The Struggle for Israel's Soul

August 20, 2001

Comment: #425

Attached References:

[1] Graham E. Fuller, "Build a Berlin Wall in the Middle East: A total separation is needed," Los Angeles Times, August 14, 2001. Excerpts.

[2] Fareed Zakaria, "The Real Danger for Israel," Washington Post, August 10, 2001; Page A25. Excerpts.

[3] Charles Krauthammer, "Mideast Violence: The Only Way Out By," Washington Post, August 16, 2001, Pg. 25. Excerpts.

[4] George F. Will, "A War And Then A Wall," Washington Post, August 17, 2001; Page A23. Excerpts.

[5] Richard Murphy, "The UN Security Council Should Require A Palestinian State," International Herald Tribune, August 15, 2001. Excerpts.

References 1-5 reflect what seems to be a growing consensus among U.S. opinion makers: The only solution to the conflict between Israelis and Palestinians is to physically separate them.

To be sure, there are variations on this theme. Some, like George Will [Ref 4] and Charles Krauthammer [Ref 3], believe the separation should be preceded by an all out Israeli blitz aimed at permanently weakening the Palestinians; others take a more pacific view. But all five references have at least one thing in common, like the Mitchell report (which is still the most balanced view of this conflict, in my opinion), NONE of these proposals says anything about WATER. But the question of separation cannot be separated from the question of how water will be shared between the Israelis and the Palestinians.

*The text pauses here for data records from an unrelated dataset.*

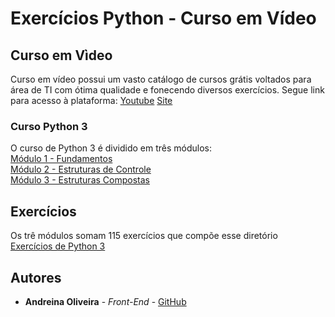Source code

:# Exercícios Python - Curso em Vídeo

## Curso em Vìdeo

Curso em vídeo possui um vasto catálogo de cursos grátis voltados para área de TI com ótima qualidade e fonecendo diversos exercícios. Segue link para acesso à plataforma:
[Youtube](https://www.youtube.com/user/cursosemvideo) [Site](https://www.cursoemvideo.com/)

### Curso Python 3

O curso de Python 3 é dividido em três módulos:
<br>[Módulo 1 - Fundamentos](https://www.youtube.com/watch?v=S9uPNppGsGo&list=PLpwygc0AuGOXJ18fPwPNIeXvzKid_AUkm)
<br>[Módulo 2 - Estruturas de Controle](https://www.youtube.com/watch?v=nJkVHusJp6E&list=PLCKfaoRJSWVtmyzLfMsW7VYGAaVVRJh3w)
<br>[Módulo 3 - Estruturas Compostas](https://www.youtube.com/watch?v=0LB3FSfjvao&list=PLHz_AreHm4dksnH2jVTIVNviIMBVYyFnH)

## Exercícios

Os trê módulos somam 115 exercícios que compõe esse diretório
<br>[Exercícios de Python 3](https://www.youtube.com/watch?v=nIHq1MtJaKs&list=PLHz_AreHm4dm6wYOIW20Nyg12TAjmMGT-)

## Autores

* **Andreina Oliveira** - *Front-End* - [GitHub](https://github.com/andreinaoliveira)
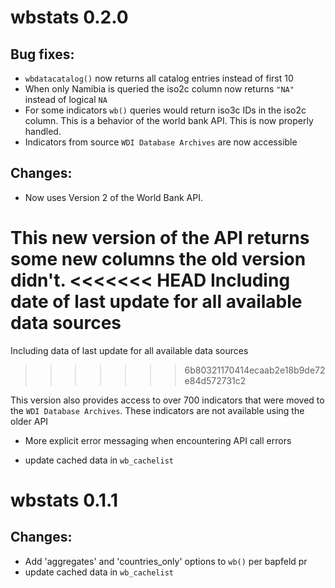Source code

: # wbstats 0.2.0
## Bug fixes:
* `wbdatacatalog()` now returns all catalog entries instead of first 10
* When only Namibia is queried the iso2c column now returns `"NA"` instead of logical `NA`
* For some indicators `wb()` queries would return iso3c IDs in the iso2c column. This is a behavior
  of the world bank API. This is now properly handled.
* Indicators from source `WDI Database Archives` are now accessible

## Changes:
* Now uses Version 2 of the World Bank API.

This new version of the API returns some new columns the old version didn't.
<<<<<<< HEAD
Including date of last update for all available data sources
=======
Including data of last update for all available data sources
>>>>>>> 6b80321170414ecaab2e18b9de72e84d572731c2

This version also provides access to over 700 indicators that were moved to the
`WDI Database Archives`. These indicators are not available using the older API

* More explicit error messaging when encountering API call errors

* update cached data in `wb_cachelist`


# wbstats 0.1.1
## Changes:
* Add 'aggregates' and 'countries_only' options to `wb()` per bapfeld pr
* update cached data in `wb_cachelist`

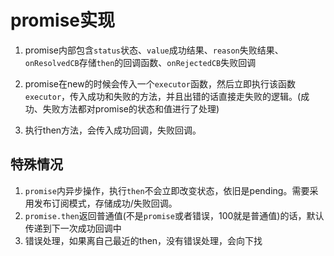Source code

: # promise实现

1. promise内部包含`status`状态、`value`成功结果、`reason`失败结果、`onResolvedCB`存储`then`的回调函数、`onRejectedCB`失败回调

2. promise在new的时候会传入一个`executor`函数，然后立即执行该函数`executor`，传入成功和失败的方法，并且出错的话直接走失败的逻辑。(成功、失败方法都对promise的状态和值进行了处理)

3. 执行then方法，会传入成功回调，失败回调。

## 特殊情况

1. `promise`内异步操作，执行`then`不会立即改变状态，依旧是pending。需要采用发布订阅模式，存储成功/失败回调。
2. `promise.then`返回普通值(不是`promise`或者错误，100就是普通值)的话，默认传递到下一次成功回调中
3. 错误处理，如果离自己最近的then，没有错误处理，会向下找
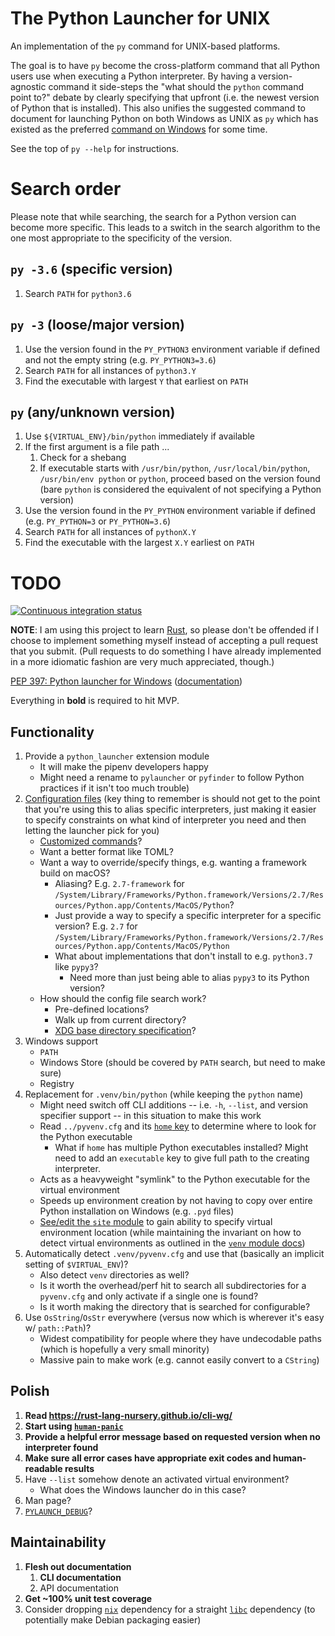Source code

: # The Python Launcher for UNIX

An implementation of the `py` command for UNIX-based platforms.

The goal is to have `py` become the cross-platform command that all Python users
use when executing a Python interpreter. By having a version-agnostic command
it side-steps the "what should the `python` command point to?" debate by
clearly specifying that upfront (i.e. the newest version of Python that is
installed). This also unifies the suggested command to document for launching
Python on both Windows as UNIX as `py` which has existed as the preferred
[command on Windows](https://docs.python.org/3/using/windows.html#launcher) for
some time.

See the top of `py --help` for instructions.

# Search order

Please note that while searching, the search for a Python version can become
more specific. This leads to a switch in the search algorithm to the one most
appropriate to the specificity of the version.

## `py -3.6` (specific version)
1. Search `PATH` for `python3.6`

## `py -3` (loose/major version)
1. Use the version found in the `PY_PYTHON3` environment variable if defined
   and not the empty string (e.g. `PY_PYTHON3=3.6`)
1. Search `PATH` for all instances of `python3.Y`
1. Find the executable with largest `Y` that earliest on `PATH`

## `py` (any/unknown version)
1. Use `${VIRTUAL_ENV}/bin/python` immediately if available
1. If the first argument is a file path ...
   1. Check for a shebang
   1. If executable starts with `/usr/bin/python`, `/usr/local/bin/python`,
      `/usr/bin/env python` or `python`, proceed based on the version found
      (bare `python` is considered the equivalent of not specifying a
      Python version)
1. Use the version found in the `PY_PYTHON` environment variable if defined
   (e.g. `PY_PYTHON=3` or `PY_PYTHON=3.6`)
1. Search `PATH` for all instances of `pythonX.Y`
1. Find the executable with the largest `X.Y` earliest on `PATH`

# TODO

[![Continuous integration status](https://github.com/brettcannon/python-launcher/workflows/Continuous%20Integration/badge.svg)](https://github.com/brettcannon/python-launcher/actions?workflow=Continuous+Integration)

**NOTE**: I am using this project to learn
[Rust](https://www.rust-lang.org/), so please don't be offended if I choose to
implement something myself instead of accepting a pull request that you submit.
(Pull requests to do something I have already implemented in a more idiomatic
fashion are very much appreciated, though.)

[PEP 397: Python launcher for Windows](https://www.python.org/dev/peps/pep-0397/) ([documentation](https://docs.python.org/3/using/windows.html#launcher))

Everything in **bold** is required to hit MVP.

## Functionality
1. Provide a `python_launcher` extension module
   - It will make the pipenv developers happy
   - Might need a rename to `pylauncher` or `pyfinder` to follow Python practices if it
     isn't too much trouble)
1. [Configuration files](https://www.python.org/dev/peps/pep-0397/#configuration-file)
   (key thing to remember is should not get to the point that you're using this to alias
   specific interpreters, just making it easier to specify constraints on what kind of
   interpreter you need and then letting the launcher pick for you)
   - [Customized commands](https://www.python.org/dev/peps/pep-0397/#customized-commands)?
   - Want a better format like TOML?
   - Want a way to override/specify things, e.g. wanting a framework build on macOS?
     - Aliasing? E.g. `2.7-framework` for
       `/System/Library/Frameworks/Python.framework/Versions/2.7/Resources/Python.app/Contents/MacOS/Python`?
     - Just provide a way to specify a specific interpreter for a specific version?
       E.g. `2.7` for
       `/System/Library/Frameworks/Python.framework/Versions/2.7/Resources/Python.app/Contents/MacOS/Python`
     - What about implementations that don't install to e.g. `python3.7` like `pypy3`?
       - Need more than just being able to alias `pypy3` to its Python version?
   - How should the config file search work?
     - Pre-defined locations?
     - Walk up from current directory?
     - [XDG base directory specification](https://specifications.freedesktop.org/basedir-spec/basedir-spec-latest.html)?
1. Windows support
   - `PATH`
   - Windows Store (should be covered by `PATH` search, but need to make sure)
   - Registry
1. Replacement for `.venv/bin/python` (while keeping the `python` name)
   - Might need switch off CLI additions -- i.e. `-h`, `--list`, and version specifier support -- in this situation to make this work
   - Read `../pyvenv.cfg` and its [`home` key](https://docs.python.org/3/library/venv.html#creating-virtual-environments) to determine where to look for the Python executable
     - What if `home` has multiple Python executables installed? Might need to add an `executable` key to give full path to the creating interpreter.
   - Acts as a heavyweight "symlink" to the Python executable for the virtual environment
   - Speeds up environment creation by not having to copy over entire Python installation on     Windows (e.g. `.pyd` files)
   - [See/edit the `site` module](https://github.com/python/cpython/blob/master/Lib/site.py#L456) to gain ability to specify virtual environment location (while maintaining the invariant on how to detect virtual environments as outlined in the [`venv` module docs](https://docs.python.org/3/library/venv.html#module-venv))
1. Automatically detect `.venv/pyvenv.cfg` and use that (basically an implicit setting of `$VIRTUAL_ENV`)?
   - Also detect `venv` directories as well?
   - Is it worth the overhead/perf hit to search all subdirectories for a `pyvenv.cfg` and only activate if a single one is found?
   - Is it worth making the directory that is searched for configurable?
1. Use `OsString`/`OsStr` everywhere (versus now which is wherever it's easy w/ `path::Path`)?
   - Widest compatibility for people where they have undecodable paths
     (which is hopefully a very small minority)
   - Massive pain to make work (e.g. cannot easily convert to a `CString`)

## Polish
1. **Read https://rust-lang-nursery.github.io/cli-wg/**
1. **Start using [`human-panic`](https://github.com/rust-clique/human-panic)**
1. **Provide a helpful error message based on requested version when no interpreter found**
1. **Make sure all error cases have appropriate exit codes and human-readable results**
1. Have `--list` somehow denote an activated virtual environment?
   * What does the Windows launcher do in this case?
1. Man page?
1. [`PYLAUNCH_DEBUG`](https://docs.python.org/3.8/using/windows.html#diagnostics)?

## Maintainability
1. **Flesh out documentation**
   1. **CLI documentation**
   1. API documentation
1. **Get ~100% unit test coverage**
1. Consider dropping [`nix`](https://crates.io/crates/nix) dependency for a straight
   [`libc`](https://crates.io/crates/libc) dependency (to potentially make Debian
   packaging easier)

For what it is worth, here is one lowly government worker's opinion of why this so. Comments in bracket's have been added to clarify points.]

The struggle for Israel's soul

By Franklin C. Spinney,
The Hindu (India's National Newspaper),
August 20, 2001

THE STRUGGLE for Palestinian independence has exploded into a vicious ethnic war, replete with racial stereotyping and the killing of women and children on both sides. Regardless of how it ends, a legacy of bitterness, mistrust, and alienation will linger for years. A growing number of opinion makers believe the only way to quell the violence is to separate Palestinians from Israelis. But no one seems willing to discuss openly the question of Palestinian water rights, an issue that must be resolved before a just separation can possibly happen. Its answer will bear heavily on how Israel chooses to define itself in the 21st Century.

The idea of separation is an old one in Israel, dating back at least to the theory of the Iron Wall published in 1923 by Ze'ev Jabotinski, a fervent nationalist and father of the Israeli right. But recent events have increased its popularity, and it is now moving overseas. On August 14, Mr. Graham Fuller resurrected it in the Los Angeles Times with an op-ed entitled ``Build a Berlin Wall in the Middle East''. [see Ref 1]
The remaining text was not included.